The complaint sought to enjoin Apostol from further acting as president-director of the corporation and from disbursing any money or funds. Apostol contends that Bitong was merely a holder-in-trust of the JAKA shares of the corporation, hence, not entitled to the relief she prays for. SEC Hearing Panel issued a writ enjoining Apostol.
After hearing the evidence, SEC Hearing Panel dissolved the writ and dismissed the complaint filed by Bitong. Bitong appealed to the SEC en banc. The latter reversed SEC Hearing Panel decision. Apostol filed petition for review with the CA. CA reversed SEC en banc ruling holding that Bitong was not the owner of any share of stock in the corporation and therefore, not a real party in interest to prosecute the complaint. Hence, this petition with the SC.
Issue: Whether or not Bitong was the real party in interest.
Held: Based on the evidence presented, it could be gleaned that Bitong was not a bona fide stockholder of the corporation. Several corporate documents disclose that the true party in interest was JAKA.

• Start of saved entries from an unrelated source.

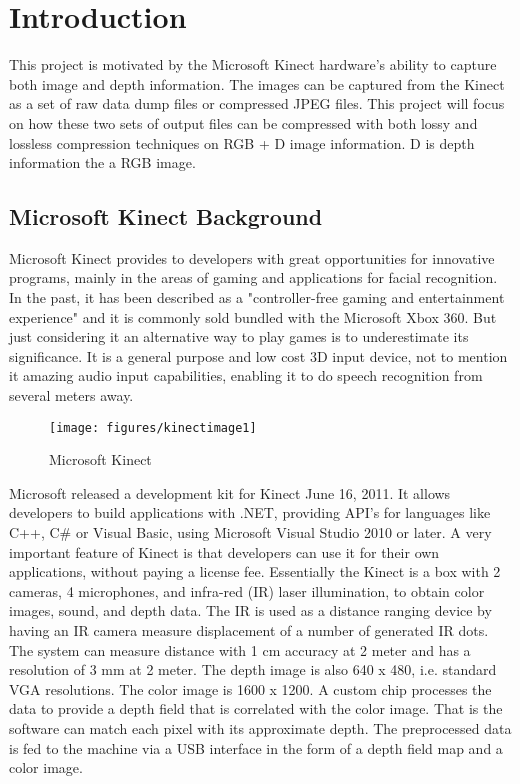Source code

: \section{Introduction} \label{sec:intro}

This project is motivated by the Microsoft Kinect hardware's ability to capture both image and depth information. 
The images can be captured from the Kinect as a set of raw data dump files or compressed JPEG files. 
This project will focus on how these two sets of output files can be compressed with both lossy and lossless compression techniques on RGB + D image information. D is depth information the a RGB image.

\subsection{Microsoft Kinect Background}

Microsoft Kinect provides to developers with great opportunities for innovative programs, mainly in the areas of gaming and applications for facial recognition.
In the past, it has been described as a "controller-free gaming and entertainment experience" and it is commonly sold bundled with the Microsoft Xbox 360. But just considering it an alternative way to play games is to underestimate its significance. It is a general purpose and low cost 3D input device, not to mention it amazing audio input 
capabilities, enabling it to do speech recognition from several meters away.

\begin{figure}[hbt]
  \center
        \texttt{[image: figures/kinectimage1]}
        \caption{Microsoft Kinect}
  \label{fig:kinect}
\end{figure}

Microsoft released a development kit for Kinect June 16, 2011.
It allows developers to build applications with .NET, providing API's for languages like C++, C\# or Visual Basic, using Microsoft Visual Studio 2010 or later. 
A very important feature of Kinect is that developers can use it for their own applications, without paying a license fee.
Essentially the Kinect is a box with 2 cameras, 4 microphones, and infra-red (IR) laser illumination, to obtain color images, sound, and depth data. 
The IR is used as a distance ranging device by having an IR camera measure displacement of a number of generated IR dots. 
The system can measure distance with 1 cm accuracy at 2 meter and has a resolution of 3 mm at 2 meter. 
The depth image is also 640 x 480, i.e. standard VGA resolutions. 
The color image is 1600 x 1200. 
A custom chip processes the data to provide a depth field that is correlated with the color image. 
That is the software can match each pixel with its approximate depth. The preprocessed data is fed to the machine via a USB interface in the form of a depth field map and a color image.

Although her buying of the shares were recorded in the Stock and Transfer Book of the corporation, and as provided by Sec. 63 of the Corp Code that no transfer shall be valid except as between the parties until the transfer is recorded in the books of the corporation, and upon its recording the corporation is bound by it and is estopped to deny the fact of transfer of said shares, this provision is not conclusive even against the corporation but are prima facie evidence only. Parol evidence may be admitted to supply the omissions in the records, explain ambiguities, or show what transpired where no records were kept, or in some cases where such records were contradicted. Besides, the provision envisions a formal certificate of stock which can be issued only upon compliance with certain requisites: (1) certificates must be signed by the president or vice president, countersigned by the secretary or assistant secretary, and sealed with the seal of the corporation, (2) delivery of the certificate; (3) the par value, as to par value shares, or the full subscription as to no par value shares, must be first fully paid; (4) the original certificate must be surrendered where the person requesting the issuance of a certificate is a transferee from a stockholder.
These considerations are founded on the basic principle that stock issued without authority and in violation of the law is void and confers no rights on the person to whom it is issued and subjects him to no liabilities. Where there is an inherent lack of power in the corporation to issue the stock, neither the corporation nor the person to whom the stock is issued is estopped to question its validity since an estoppel cannot operate to create stock which under the law cannot have existence.